Start of Dataset content
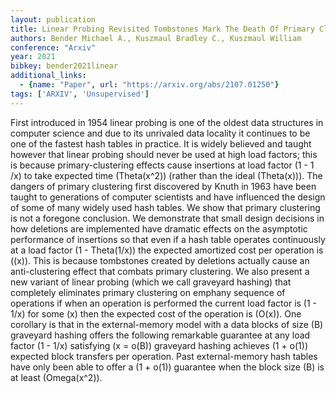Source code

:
 ```yaml
---
layout: publication
title: Linear Probing Revisited Tombstones Mark The Death Of Primary Clustering
authors: Bender Michael A., Kuszmaul Bradley C., Kuszmaul William
conference: "Arxiv"
year: 2021
bibkey: bender2021linear
additional_links:
  - {name: "Paper", url: "https://arxiv.org/abs/2107.01250"}
tags: ['ARXIV', 'Unsupervised']
---
```

First introduced in 1954 linear probing is one of the oldest data structures in computer science and due to its unrivaled data locality it continues to be one of the fastest hash tables in practice. It is widely believed and taught however that linear probing should never be used at high load factors; this is because primary-clustering effects cause insertions at load factor (1 - 1 /x) to take expected time (Theta(x^2)) (rather than the ideal (Theta(x))). The dangers of primary clustering first discovered by Knuth in 1963 have been taught to generations of computer scientists and have influenced the design of some of many widely used hash tables. We show that primary clustering is not a foregone conclusion. We demonstrate that small design decisions in how deletions are implemented have dramatic effects on the asymptotic performance of insertions so that even if a hash table operates continuously at a load factor (1 - Theta(1/x)) the expected amortized cost per operation is ((x)). This is because tombstones created by deletions actually cause an anti-clustering effect that combats primary clustering. We also present a new variant of linear probing (which we call graveyard hashing) that completely eliminates primary clustering on emphany sequence of operations if when an operation is performed the current load factor is (1 - 1/x) for some (x) then the expected cost of the operation is (O(x)). One corollary is that in the external-memory model with a data blocks of size (B) graveyard hashing offers the following remarkable guarantee at any load factor (1 - 1/x) satisfying (x = o(B)) graveyard hashing achieves (1 + o(1)) expected block transfers per operation. Past external-memory hash tables have only been able to offer a (1 + o(1)) guarantee when the block size (B) is at least (Omega(x^2)).
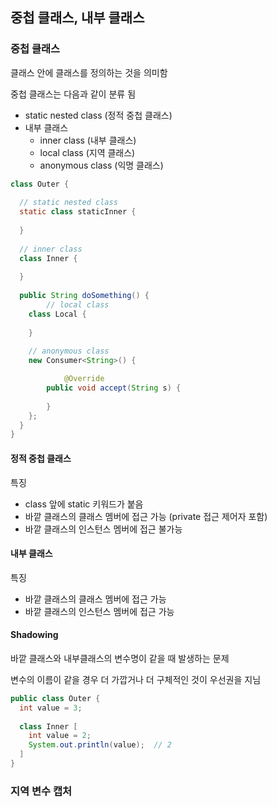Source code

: ## 중첩 클래스, 내부 클래스

### 중첩 클래스

클래스 안에 클래스를 정의하는 것을 의미함

중첩 클래스는 다음과 같이 분류 됨

- static nested class (정적 중첩 클래스)
- 내부 클래스
  - inner class (내부 클래스)
  - local class (지역 클래스)
  - anonymous class (익명 클래스)

```java
class Outer {
  
  // static nested class
  static class staticInner {
    
  }
  
  // inner class
  class Inner {
    
  }
  
  public String doSomething() {
		// local class
    class Local {
      
    }
    
    // anonymous class 
    new Consumer<String>() {

    		@Override
        public void accept(String s) {
                    
        }
    };
  }
}
```

#### 정적 중첩 클래스 

특징 

- class 앞에 static 키워드가 붙음
- 바깥 클래스의 클래스 멤버에 접근 가능 (private 접근 제어자 포함)
- 바깥 클래스의 인스턴스 멤버에 접근 불가능

#### 내부 클래스

특징

- 바깥 클래스의 클래스 멤버에 접근 가능 
- 바깥 클래스의 인스턴스 멤버에 접근 가능 

#### Shadowing

바깥 클래스와 내부클래스의 변수명이 같을 때 발생하는 문제

변수의 이름이 같을 경우 더 가깝거나 더 구체적인 것이 우선권을 지님

```java
public class Outer {
  int value = 3;
  
  class Inner [
    int value = 2;
    System.out.println(value);	// 2
  ] 
}
```



### 지역 변수 캡처

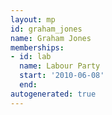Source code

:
 ```yaml
---
layout: mp
id: graham_jones
name: Graham Jones
memberships:
- id: lab
  name: Labour Party
  start: '2010-06-08'
  end: 
autogenerated: true
---
```

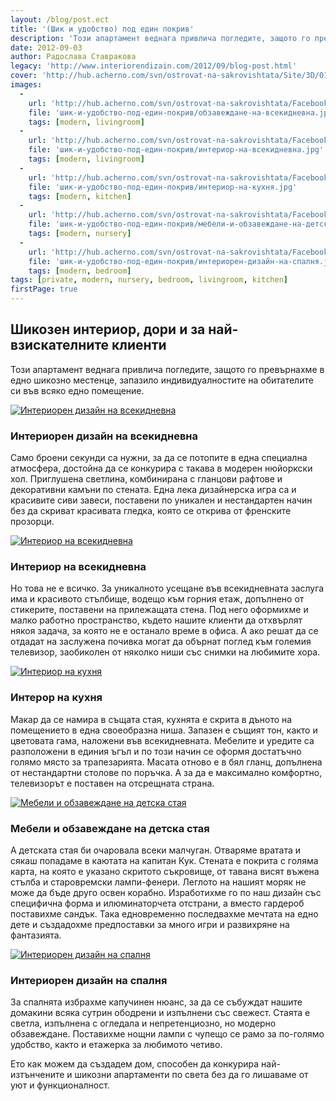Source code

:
 ```yaml
---
layout: /blog/post.ect
title: '(Шик и удобство) под един покрив'
description: 'Този апартамент веднага привлича погледите, защото го превърнахме в едно шикозно местенце, запазило индивидуалностите на обитателите си във всяко едно помещение.'
date: 2012-09-03
author: Радослава Ставракова
legacy: 'http://www.interiorendizain.com/2012/09/blog-post.html'
cover: 'http://hub.acherno.com/svn/ostrovat-na-sakrovishtata/Site/3D/01-h_f.jpg'
images:
  -
    url: 'http://hub.acherno.com/svn/ostrovat-na-sakrovishtata/Facebook/19-h.jpg'
    file: 'шик-и-удобство-под-един-покрив/обзавеждане-на-всекидневна.jpg'
    tags: [modern, livingroom]
  -
    url: 'http://hub.acherno.com/svn/ostrovat-na-sakrovishtata/Facebook/21-h_f.jpg'
    file: 'шик-и-удобство-под-един-покрив/интериор-на-всекидневна.jpg'
    tags: [modern, livingroom]
  -
    url: 'http://hub.acherno.com/svn/ostrovat-na-sakrovishtata/Facebook/15-h.jpg'
    file: 'шик-и-удобство-под-един-покрив/интериор-на-кухня.jpg'
    tags: [modern, kitchen]
  -
    url: 'http://hub.acherno.com/svn/ostrovat-na-sakrovishtata/Facebook/28-d_f.jpg'
    file: 'шик-и-удобство-под-един-покрив/мебели-и-обзавеждане-на-детска-стая.jpg'
    tags: [modern, nursery]
  -
    url: 'http://hub.acherno.com/svn/ostrovat-na-sakrovishtata/Facebook/45-s.jpg'
    file: 'шик-и-удобство-под-един-покрив/интериорен-дизайн-на-спалня.jpg'
    tags: [modern, bedroom]
tags: [private, modern, nursery, bedroom, livingroom, kitchen]
firstPage: true
---
```

## **Шикозен интериор**, дори и за най-взискателните клиенти
Този апартамент веднага привлича погледите, защото го превърнахме в едно шикозно местенце, запазило индивидуалностите на обитателите си във всяко едно помещение.

[![Интериорен дизайн на всекидневна](шик-и-удобство-под-един-покрив/обзавеждане-на-всекидневна.jpg)](http://acherno.bg/интериорен-дизайн/апартамент/островът-на-съкровищата/интериор.html)
### Интериорен дизайн на **всекидневна**

Само броени секунди са нужни, за да се потопите в една специална атмосфера, достойна да се конкурира с такава в модерен нюйоркски хол. Приглушена светлина, комбинирана с гланцови рафтове и декоративни камъни по стената. Една лека дизайнерска игра са и красивите сиви завеси, поставени по уникален и нестандартен начин без да скриват красивата гледка, която се открива от френските прозорци.

[![Интериор на всекидневна](шик-и-удобство-под-един-покрив/интериор-на-всекидневна.jpg)](http://acherno.bg/интериорен-дизайн/апартамент/островът-на-съкровищата/интериор.html)
### Интериор на **всекидневна**

Но това не е всичко. За уникалното усещане във всекидневната заслуга има и красивото стълбище, водещо към горния етаж, допълнено от стикерите, поставени на прилежащата стена. Под него оформихме и малко работно пространство, където нашите клиенти да отхвърлят някоя задача, за която не е останало време в офиса. А ако решат да се отдадат на заслужена почивка могат да обърнат поглед към големия телевизор, заобиколен от няколко ниши със снимки на любимите хора.

[![Интериор на кухня](шик-и-удобство-под-един-покрив/интериор-на-кухня.jpg)](http://acherno.bg/интериорен-дизайн/апартамент/островът-на-съкровищата/интериор.html)
### Интерор на **кухня**

Макар да се намира в същата стая, кухнята е скрита в дъното на помещението в една своеобразна ниша. Запазен е същият тон, както и цветовата гама, наложени във всекидневната. Мебелите и уредите са разположени в единия ъгъл и по този начин се оформя достатъчно голямо място за трапезарията. Масата отново е в бял гланц, допълнена от нестандартни столове по поръчка. А за да е максимално комфортно, телевизорът е поставен на отсрещната страна.

[![Мебели и обзавеждане на детска стая](шик-и-удобство-под-един-покрив/мебели-и-обзавеждане-на-детска-стая.jpg)](http://acherno.bg/интериорен-дизайн/апартамент/островът-на-съкровищата/интериор.html)
### Мебели и обзавеждане на **детска стая**

А детската стая би очаровала всеки малчуган. Отваряме вратата и сякаш попадаме в каютата на капитан Кук. Стената е покрита с голяма карта, на която е указано скритото съкровище, от тавана висят въжена стълба и старовремски лампи-фенери. Леглото на нашият моряк не може да бъде друго освен корабно. Изработихме го по наш дизайн със специфична форма и илюминаторчета отстрани, а вместо гардероб поставихме сандък. Така едновременно последвахме мечтата на едно дете и създадохме предпоставки за много игри и развихряне на фантазията.

[![Интериорен дизайн на спалня](шик-и-удобство-под-един-покрив/интериорен-дизайн-на-спалня.jpg)](http://acherno.bg/интериорен-дизайн/апартамент/островът-на-съкровищата/интериор.html)
### Интериорен дизайн на **спалня**

За спалнята избрахме капучинен нюанс, за да се събуждат нашите домакини всяка сутрин ободрени и изпълнени със свежест. Стаята е светла, изпълнена с огледала и непретенциозно, но модерно обзавеждане. Поставихме нощни лампи с чупещо се рамо за по-голямо удобство, както и етажерка за любимото четиво.

Ето как можем да създадем дом, способен да конкурира най-изтънчените и шикозни апартаменти по света без да го лишаваме от уют и функционалност.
End of Dataset content
### Exercise description
Lines from the records above that hold "인스턴스" are the ones to list.

### Problem solution
- 바깥 클래스의 인스턴스 멤버에 접근 불가능
- 바깥 클래스의 인스턴스 멤버에 접근 가능 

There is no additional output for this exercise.